====== The records ======
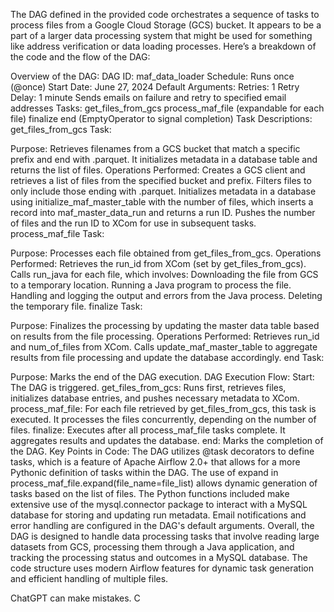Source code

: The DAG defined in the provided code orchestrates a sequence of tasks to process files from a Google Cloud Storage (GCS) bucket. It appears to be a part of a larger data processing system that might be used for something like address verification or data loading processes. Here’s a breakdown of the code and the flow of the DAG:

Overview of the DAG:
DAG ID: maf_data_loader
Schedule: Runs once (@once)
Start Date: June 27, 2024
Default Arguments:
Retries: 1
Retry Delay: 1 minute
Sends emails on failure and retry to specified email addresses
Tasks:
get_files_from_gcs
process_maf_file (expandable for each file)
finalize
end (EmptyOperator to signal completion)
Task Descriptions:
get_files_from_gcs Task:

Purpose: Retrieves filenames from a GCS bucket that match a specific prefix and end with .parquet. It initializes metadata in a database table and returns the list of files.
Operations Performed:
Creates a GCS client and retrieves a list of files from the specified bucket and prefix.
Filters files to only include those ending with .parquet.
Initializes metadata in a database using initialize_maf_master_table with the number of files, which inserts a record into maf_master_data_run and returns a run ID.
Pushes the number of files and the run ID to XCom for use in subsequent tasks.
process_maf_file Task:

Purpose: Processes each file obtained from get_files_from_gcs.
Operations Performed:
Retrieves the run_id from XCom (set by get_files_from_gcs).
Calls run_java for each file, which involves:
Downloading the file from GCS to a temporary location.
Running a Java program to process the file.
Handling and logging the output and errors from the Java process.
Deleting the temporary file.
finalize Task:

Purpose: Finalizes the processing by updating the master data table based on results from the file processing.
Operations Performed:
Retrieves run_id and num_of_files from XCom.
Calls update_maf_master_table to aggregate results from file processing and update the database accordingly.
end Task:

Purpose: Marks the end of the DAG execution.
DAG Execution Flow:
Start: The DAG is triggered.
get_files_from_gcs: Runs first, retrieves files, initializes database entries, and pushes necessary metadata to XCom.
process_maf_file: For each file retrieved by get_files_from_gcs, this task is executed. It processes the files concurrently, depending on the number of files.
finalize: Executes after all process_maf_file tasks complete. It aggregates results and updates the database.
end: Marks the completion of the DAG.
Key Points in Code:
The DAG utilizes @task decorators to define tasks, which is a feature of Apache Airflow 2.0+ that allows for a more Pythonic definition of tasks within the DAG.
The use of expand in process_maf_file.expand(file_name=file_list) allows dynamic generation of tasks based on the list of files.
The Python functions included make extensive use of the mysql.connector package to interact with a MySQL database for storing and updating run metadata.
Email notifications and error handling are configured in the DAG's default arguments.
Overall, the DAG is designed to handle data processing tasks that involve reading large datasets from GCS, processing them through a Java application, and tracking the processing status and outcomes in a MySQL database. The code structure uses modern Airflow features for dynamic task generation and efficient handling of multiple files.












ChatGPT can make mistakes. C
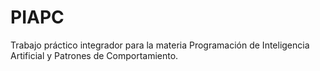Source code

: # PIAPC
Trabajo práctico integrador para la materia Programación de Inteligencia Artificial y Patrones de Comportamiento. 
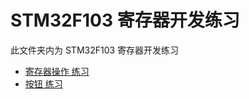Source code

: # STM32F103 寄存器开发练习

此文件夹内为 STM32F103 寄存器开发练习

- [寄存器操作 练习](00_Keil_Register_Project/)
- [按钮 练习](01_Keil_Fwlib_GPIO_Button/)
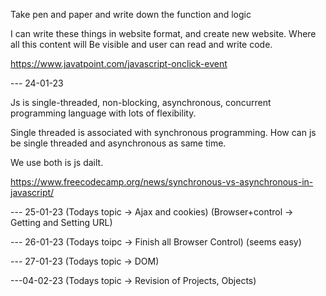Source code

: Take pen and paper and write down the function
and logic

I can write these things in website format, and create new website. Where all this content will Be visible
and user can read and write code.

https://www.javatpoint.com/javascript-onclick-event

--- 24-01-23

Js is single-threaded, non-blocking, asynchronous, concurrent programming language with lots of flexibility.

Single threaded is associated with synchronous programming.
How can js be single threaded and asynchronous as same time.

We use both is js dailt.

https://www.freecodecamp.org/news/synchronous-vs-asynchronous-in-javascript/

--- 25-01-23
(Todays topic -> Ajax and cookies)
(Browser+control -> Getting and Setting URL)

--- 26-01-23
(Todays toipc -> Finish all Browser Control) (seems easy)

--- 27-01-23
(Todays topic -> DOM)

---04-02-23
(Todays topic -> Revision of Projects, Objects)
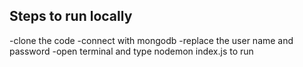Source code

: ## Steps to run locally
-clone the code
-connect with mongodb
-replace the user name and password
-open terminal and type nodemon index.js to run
======
Everything in the entries above should be transcribed exactly, apart from the pictures.

Source code

: The DAG defined in the provided code orchestrates a sequence of tasks to process files from a Google Cloud Storage (GCS) bucket. It appears to be a part of a larger data processing system that might be used for something like address verification or data loading processes. Here’s a breakdown of the code and the flow of the DAG:

Overview of the DAG:
DAG ID: maf_data_loader
Schedule: Runs once (@once)
Start Date: June 27, 2024
Default Arguments:
Retries: 1
Retry Delay: 1 minute
Sends emails on failure and retry to specified email addresses
Tasks:
get_files_from_gcs
process_maf_file (expandable for each file)
finalize
end (EmptyOperator to signal completion)
Task Descriptions:
get_files_from_gcs Task:

Purpose: Retrieves filenames from a GCS bucket that match a specific prefix and end with .parquet. It initializes metadata in a database table and returns the list of files.
Operations Performed:
Creates a GCS client and retrieves a list of files from the specified bucket and prefix.
Filters files to only include those ending with .parquet.
Initializes metadata in a database using initialize_maf_master_table with the number of files, which inserts a record into maf_master_data_run and returns a run ID.
Pushes the number of files and the run ID to XCom for use in subsequent tasks.
process_maf_file Task:

Purpose: Processes each file obtained from get_files_from_gcs.
Operations Performed:
Retrieves the run_id from XCom (set by get_files_from_gcs).
Calls run_java for each file, which involves:
Downloading the file from GCS to a temporary location.
Running a Java program to process the file.
Handling and logging the output and errors from the Java process.
Deleting the temporary file.
finalize Task:

Purpose: Finalizes the processing by updating the master data table based on results from the file processing.
Operations Performed:
Retrieves run_id and num_of_files from XCom.
Calls update_maf_master_table to aggregate results from file processing and update the database accordingly.
end Task:

Purpose: Marks the end of the DAG execution.
DAG Execution Flow:
Start: The DAG is triggered.
get_files_from_gcs: Runs first, retrieves files, initializes database entries, and pushes necessary metadata to XCom.
process_maf_file: For each file retrieved by get_files_from_gcs, this task is executed. It processes the files concurrently, depending on the number of files.
finalize: Executes after all process_maf_file tasks complete. It aggregates results and updates the database.
end: Marks the completion of the DAG.
Key Points in Code:
The DAG utilizes @task decorators to define tasks, which is a feature of Apache Airflow 2.0+ that allows for a more Pythonic definition of tasks within the DAG.
The use of expand in process_maf_file.expand(file_name=file_list) allows dynamic generation of tasks based on the list of files.
The Python functions included make extensive use of the mysql.connector package to interact with a MySQL database for storing and updating run metadata.
Email notifications and error handling are configured in the DAG's default arguments.
Overall, the DAG is designed to handle data processing tasks that involve reading large datasets from GCS, processing them through a Java application, and tracking the processing status and outcomes in a MySQL database. The code structure uses modern Airflow features for dynamic task generation and efficient handling of multiple files.












ChatGPT can make mistakes. C
Source code

: # PIAPC
Trabajo práctico integrador para la materia Programación de Inteligencia Artificial y Patrones de Comportamiento. 
Source code

: # STM32F103 寄存器开发练习

此文件夹内为 STM32F103 寄存器开发练习

- [寄存器操作 练习](00_Keil_Register_Project/)
- [按钮 练习](01_Keil_Fwlib_GPIO_Button/)
Source code

: Take pen and paper and write down the function
and logic

I can write these things in website format, and create new website. Where all this content will Be visible
and user can read and write code.

https://www.javatpoint.com/javascript-onclick-event

--- 24-01-23

Js is single-threaded, non-blocking, asynchronous, concurrent programming language with lots of flexibility.

Single threaded is associated with synchronous programming.
How can js be single threaded and asynchronous as same time.

We use both is js dailt.

https://www.freecodecamp.org/news/synchronous-vs-asynchronous-in-javascript/

--- 25-01-23
(Todays topic -> Ajax and cookies)
(Browser+control -> Getting and Setting URL)

--- 26-01-23
(Todays toipc -> Finish all Browser Control) (seems easy)

--- 27-01-23
(Todays topic -> DOM)

---04-02-23
(Todays topic -> Revision of Projects, Objects)
Source code

: ## Steps to run locally
-clone the code
-connect with mongodb
-replace the user name and password
-open terminal and type nodemon index.js to run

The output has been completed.